I have many questions. I'm trying to determine which is the most pertinent question, and if they will have the answer. Has any work been done on it regarding schools and education?
Education is delivered in the white man's way of teaching. We indigenous people have a low graduation rate because it's not in our culture, nor our language. It's a foreign way of thinking. We know that way too many do not graduate and way too many drop out.
If those who are not completing their education are hunters or sewers or artists, can we look at those applications and educate them in a way to make their own living? As they grow older, they don't plan to go back to school. They don't plan to graduate. The education system is behind them.

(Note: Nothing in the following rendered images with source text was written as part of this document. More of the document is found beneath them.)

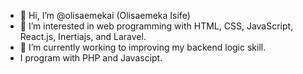 - 👋 Hi, I’m @olisaemekai (Olisaemeka Isife)
- 👀 I’m interested in web programming with HTML, CSS, JavaScript, React.js, Inertiajs, and Laravel.
- 🌱 I’m currently working to improving my backend logic skill.
- I program with PHP and Javascipt.


<!---
olisaemekai/olisaemekai is a ✨ special ✨ repository because its `README.md` (this file) appears on your GitHub profile.
You can click the Preview link to take a look at your changes.
--->
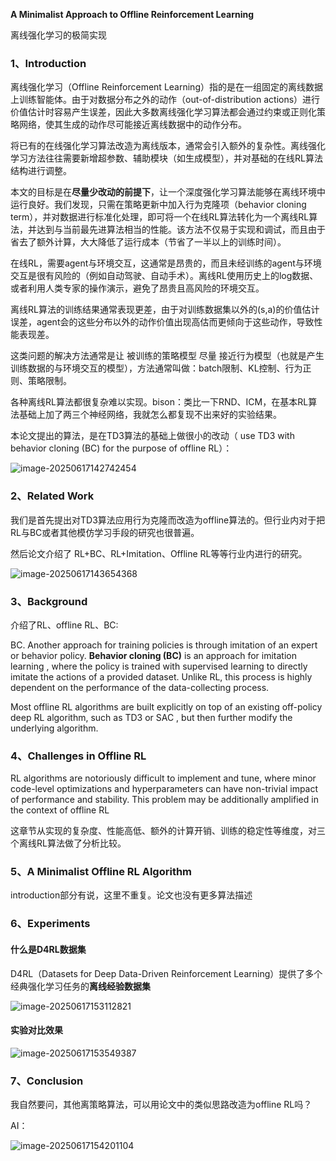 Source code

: **A Minimalist Approach to Offline Reinforcement Learning**

离线强化学习的极简实现

### 1、Introduction

离线强化学习（Offline Reinforcement Learning）指的是在一组固定的离线数据上训练智能体。由于对数据分布之外的动作（out-of-distribution actions）进行价值估计时容易产生误差，因此大多数离线强化学习算法都会通过约束或正则化策略网络，使其生成的动作尽可能接近离线数据中的动作分布。

将已有的在线强化学习算法改造为离线版本，通常会引入额外的复杂性。离线强化学习方法往往需要新增超参数、辅助模块（如生成模型），并对基础的在线RL算法结构进行调整。

本文的目标是在**尽量少改动的前提下**，让一个深度强化学习算法能够在离线环境中运行良好。我们发现，只需在策略更新中加入行为克隆项（behavior cloning term），并对数据进行标准化处理，即可将一个在线RL算法转化为一个离线RL算法，并达到与当前最先进算法相当的性能。该方法不仅易于实现和调试，而且由于省去了额外计算，大大降低了运行成本（节省了一半以上的训练时间）。



在线RL，需要agent与环境交互，这通常是昂贵的，而且未经训练的agent与环境交互是很有风险的（例如自动驾驶、自动手术）。离线RL使用历史上的log数据、或者利用人类专家的操作演示，避免了昂贵且高风险的环境交互。

离线RL算法的训练结果通常表现更差，由于对训练数据集以外的(s,a)的价值估计误差，agent会的这些分布以外的动作价值出现高估而更倾向于这些动作，导致性能表现差。

这类问题的解决方法通常是让 被训练的策略模型 尽量 接近行为模型（也就是产生训练数据的与环境交互的模型），方法通常叫做：batch限制、KL控制、行为正则、策略限制。

各种离线RL算法都很复杂难以实现。bison：类比一下RND、ICM，在基本RL算法基础上加了两三个神经网络，我就怎么都复现不出来好的实验结果。

本论文提出的算法，是在TD3算法的基础上做很小的改动（ use TD3 with behavior cloning (BC) for the purpose of offline RL）：

![image-20250617142742454](img/image-20250617142742454.png)

### 2、Related Work

我们是首先提出对TD3算法应用行为克隆而改造为offline算法的。但行业内对于把RL与BC或者其他模仿学习手段的研究也很普遍。

然后论文介绍了 RL+BC、RL+Imitation、Offline RL等等行业内进行的研究。

![image-20250617143654368](img/image-20250617143654368.png)

### 3、Background

介绍了RL、offline RL、BC:

BC. Another approach for training policies is through imitation of an expert or behavior policy. **Behavior cloning (BC)** is an approach for imitation learning , where the policy is trained with supervised learning to directly imitate the actions of a provided dataset. Unlike RL, this
process is highly dependent on the performance of the data-collecting process.



Most offline RL algorithms are built explicitly on top of an existing off-policy deep RL algorithm, such as TD3 or SAC , but then further modify the underlying algorithm.

### 4、Challenges in Offline RL

RL algorithms are notoriously difficult to implement and tune, where minor code-level optimizations and hyperparameters can have non-trivial impact of performance and stability. This problem may be additionally amplified in the context of offline RL

这章节从实现的复杂度、性能高低、额外的计算开销、训练的稳定性等维度，对三个离线RL算法做了分析比较。

### 5、A Minimalist Offline RL Algorithm

introduction部分有说，这里不重复。论文也没有更多算法描述

### 6、Experiments

#### 什么是D4RL数据集

D4RL（Datasets for Deep Data-Driven Reinforcement Learning）提供了多个经典强化学习任务的**离线经验数据集**

![image-20250617153112821](img/image-20250617153112821.png)

#### 实验对比效果

![image-20250617153549387](img/image-20250617153549387.png)

### 7、Conclusion

我自然要问，其他离策略算法，可以用论文中的类似思路改造为offline RL吗？

AI：

![image-20250617154201104](img/image-20250617154201104.png)
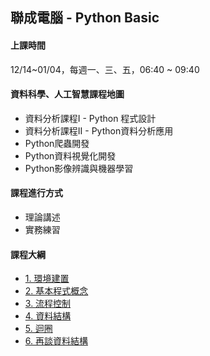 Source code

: ## 聯成電腦 - Python Basic

#### 上課時間

12/14~01/04，每週一、三、五，06:40 ~ 09:40


#### 資料科學、人工智慧課程地圖

- 資料分析課程I - Python 程式設計
- 資料分析課程II - Python資料分析應用
- Python爬蟲開發
- Python資料視覺化開發
- Python影像辨識與機器學習

#### 課程進行方式

- 理論講述
- 實務練習

#### 課程大綱
- [1. 環境建置](http://mirdex.github.io/PythonBasic_20221214/1.%20environment.slides.html)
- [2. 基本程式概念](http://mirdex.github.io/PythonBasic_20221214/2.%20basic%20concept.slides.html)
- [3. 流程控制](http://mirdex.github.io/PythonBasic_20221214/3.%20流程控制(Q).slides.html)
- [4. 資料結構](http://mirdex.github.io/PythonBasic_20221214/4.%20資料結構_Q.slides.html)
- [5. 迴圈](http://mirdex.github.io/PythonBasic_20221214/5.%20迴圈_Q.slides.html)
- [6. 再談資料結構](http://mirdex.github.io/PythonBasic_20221214/6.%20再談資料結構_Q.slides.html)
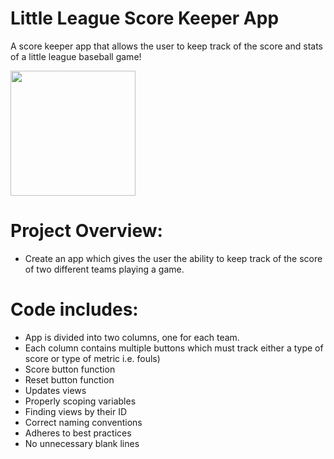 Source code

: # Little League Score Keeper App
A score keeper app that allows the user to keep track of the score and stats of a little league baseball game!

<img src="https://github.com/codercarly/LittleLeagueScoreKeeper/blob/master/littleleague_animated_2.gif" width="200">

# Project Overview:
- Create an app which gives the user the ability to keep track of the score of two different teams playing a game. 

# Code includes:
- App is divided into two columns, one for each team.
- Each column contains multiple buttons which must track either a type of score or type of metric i.e. fouls)
- Score button function
- Reset button function
- Updates views
- Properly scoping variables
- Finding views by their ID
- Correct naming conventions
- Adheres to best practices
- No unnecessary blank lines
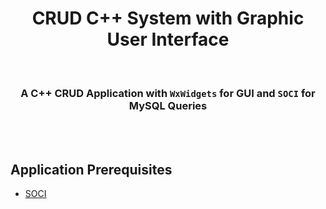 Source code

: <h1 align="center">CRUD C++ System with Graphic User Interface</h1> 
<br/>
<h3 align="center">A C++ CRUD Application with <code>WxWidgets</code> for GUI and <code>SOCI</code> for MySQL Queries</h3>

<br/><br/>

## Application Prerequisites

- <a href="https://docs.wxwidgets.org/3.2/overview_install.html" target="_blank">SOCI</a>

Many do not practise traditional skills like hunting or sewing, because they're not given the opportunity to learn that. They are not even taught that. Education is very important. Learning in a white person's language is not the only way to obtain a good education. We indigenous people have our own culture, our own language. Our lives and our beings have to be present in the school system in our homeland.
You have to ask yourself—because you're not indigenous and you do not look indigenous; you look like others—where in your workplace you encourage your superiors and your co-workers to include more of the indigenous language and culture in the school system. How would you encourage that? How can you encourage that to happen more?
I ask those questions to Jonathan and Rory.